═════ Record extracts ═════

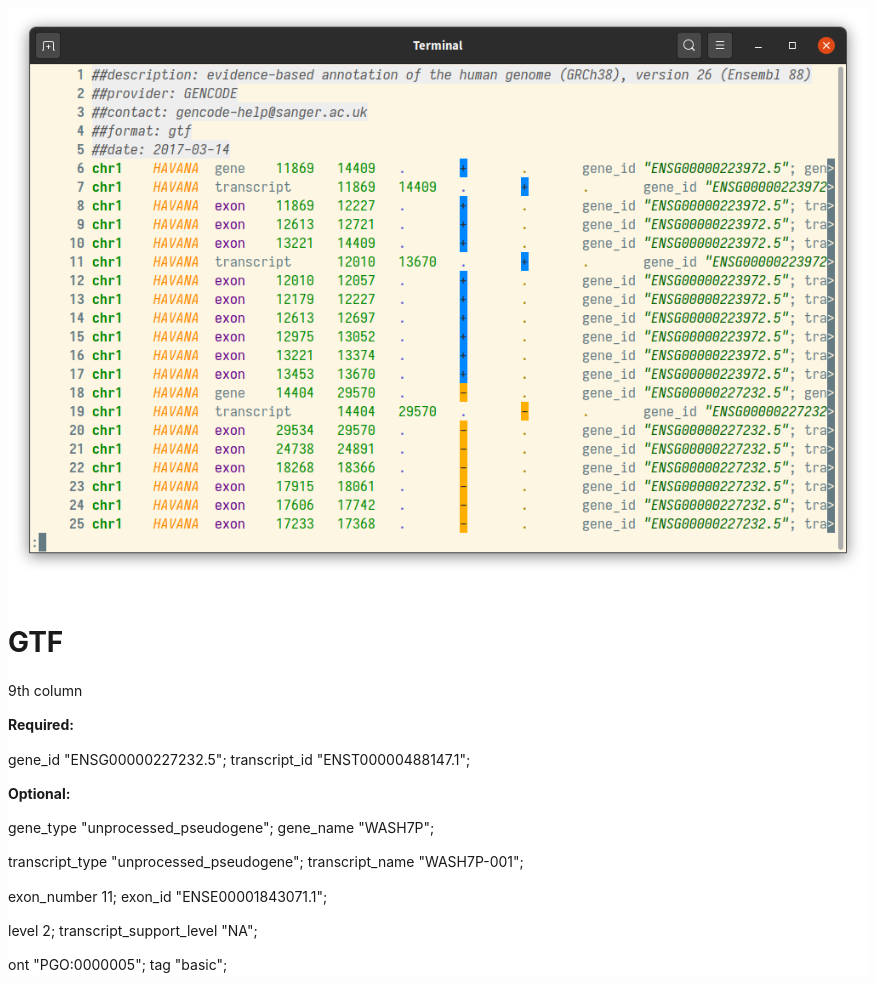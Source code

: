 ![](color_gtf.png)

GTF
========================================================

9th column

**Required:**

gene_id "ENSG00000227232.5"; 
transcript_id "ENST00000488147.1"; 

**Optional:**

gene_type "unprocessed_pseudogene"; 
gene_name "WASH7P"; 

transcript_type "unprocessed_pseudogene"; 
transcript_name "WASH7P-001"; 

exon_number 11; 
exon_id "ENSE00001843071.1"; 

level 2; 
transcript_support_level "NA"; 

ont "PGO:0000005"; 
tag "basic"; 
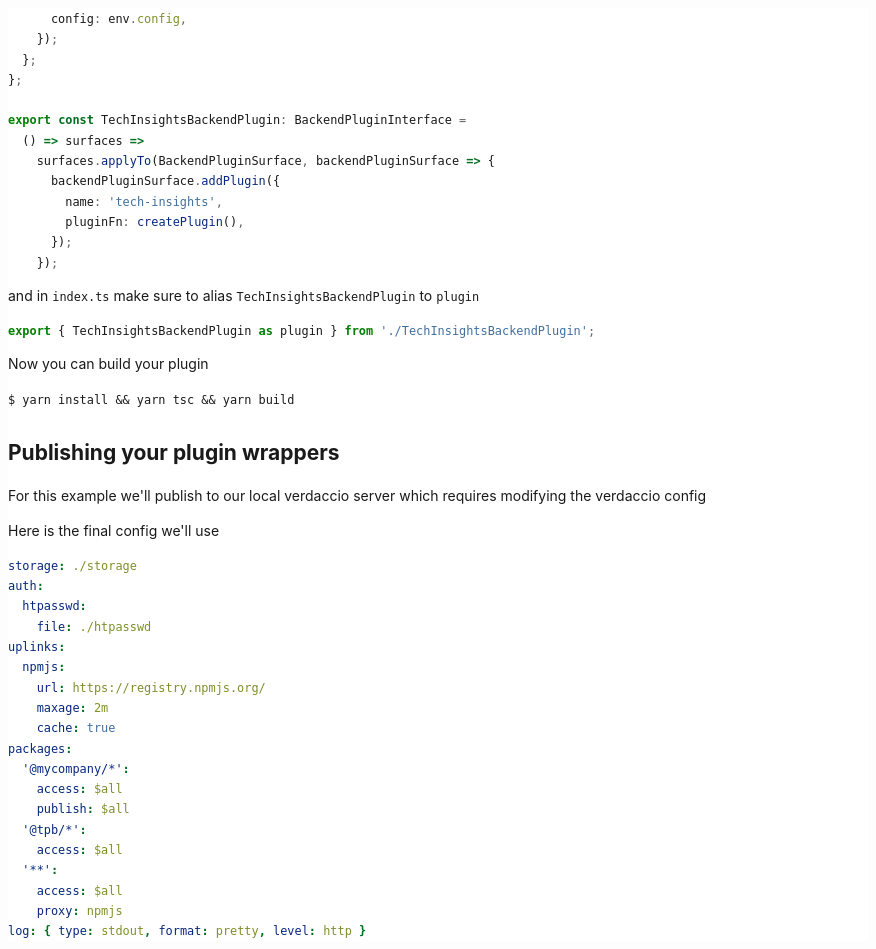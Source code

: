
 ```ts
      config: env.config,
    });
  };
};

export const TechInsightsBackendPlugin: BackendPluginInterface =
  () => surfaces =>
    surfaces.applyTo(BackendPluginSurface, backendPluginSurface => {
      backendPluginSurface.addPlugin({
        name: 'tech-insights',
        pluginFn: createPlugin(),
      });
    });
```

and in `index.ts` make sure to alias `TechInsightsBackendPlugin` to `plugin`

```ts
export { TechInsightsBackendPlugin as plugin } from './TechInsightsBackendPlugin';
```

Now you can build your plugin

```shell
$ yarn install && yarn tsc && yarn build
```

## Publishing your plugin wrappers

For this example we'll publish to our local verdaccio server which requires modifying the verdaccio config

Here is the final config we'll use

```yaml
storage: ./storage
auth:
  htpasswd:
    file: ./htpasswd
uplinks:
  npmjs:
    url: https://registry.npmjs.org/
    maxage: 2m
    cache: true
packages:
  '@mycompany/*':
    access: $all
    publish: $all
  '@tpb/*':
    access: $all
  '**':
    access: $all
    proxy: npmjs
log: { type: stdout, format: pretty, level: http }
```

═════

## Problem requirements
Without the pictures, return the whole of the data exactly as given.

## Result
Source code

: ![](color_gtf.png)

GTF
========================================================

9th column

**Required:**

gene_id "ENSG00000227232.5"; 
transcript_id "ENST00000488147.1"; 

**Optional:**

gene_type "unprocessed_pseudogene"; 
gene_name "WASH7P"; 

transcript_type "unprocessed_pseudogene"; 
transcript_name "WASH7P-001"; 

exon_number 11; 
exon_id "ENSE00001843071.1"; 

level 2; 
transcript_support_level "NA"; 

ont "PGO:0000005"; 
tag "basic"; 
Source code

:
 ```ts
      config: env.config,
    });
  };
};

export const TechInsightsBackendPlugin: BackendPluginInterface =
  () => surfaces =>
    surfaces.applyTo(BackendPluginSurface, backendPluginSurface => {
      backendPluginSurface.addPlugin({
        name: 'tech-insights',
        pluginFn: createPlugin(),
      });
    });
```

and in `index.ts` make sure to alias `TechInsightsBackendPlugin` to `plugin`

```ts
export { TechInsightsBackendPlugin as plugin } from './TechInsightsBackendPlugin';
```

Now you can build your plugin

```shell
$ yarn install && yarn tsc && yarn build
```

## Publishing your plugin wrappers

For this example we'll publish to our local verdaccio server which requires modifying the verdaccio config

Here is the final config we'll use

```yaml
storage: ./storage
auth:
  htpasswd:
    file: ./htpasswd
uplinks:
  npmjs:
    url: https://registry.npmjs.org/
    maxage: 2m
    cache: true
packages:
  '@mycompany/*':
    access: $all
    publish: $all
  '@tpb/*':
    access: $all
  '**':
    access: $all
    proxy: npmjs
log: { type: stdout, format: pretty, level: http }
```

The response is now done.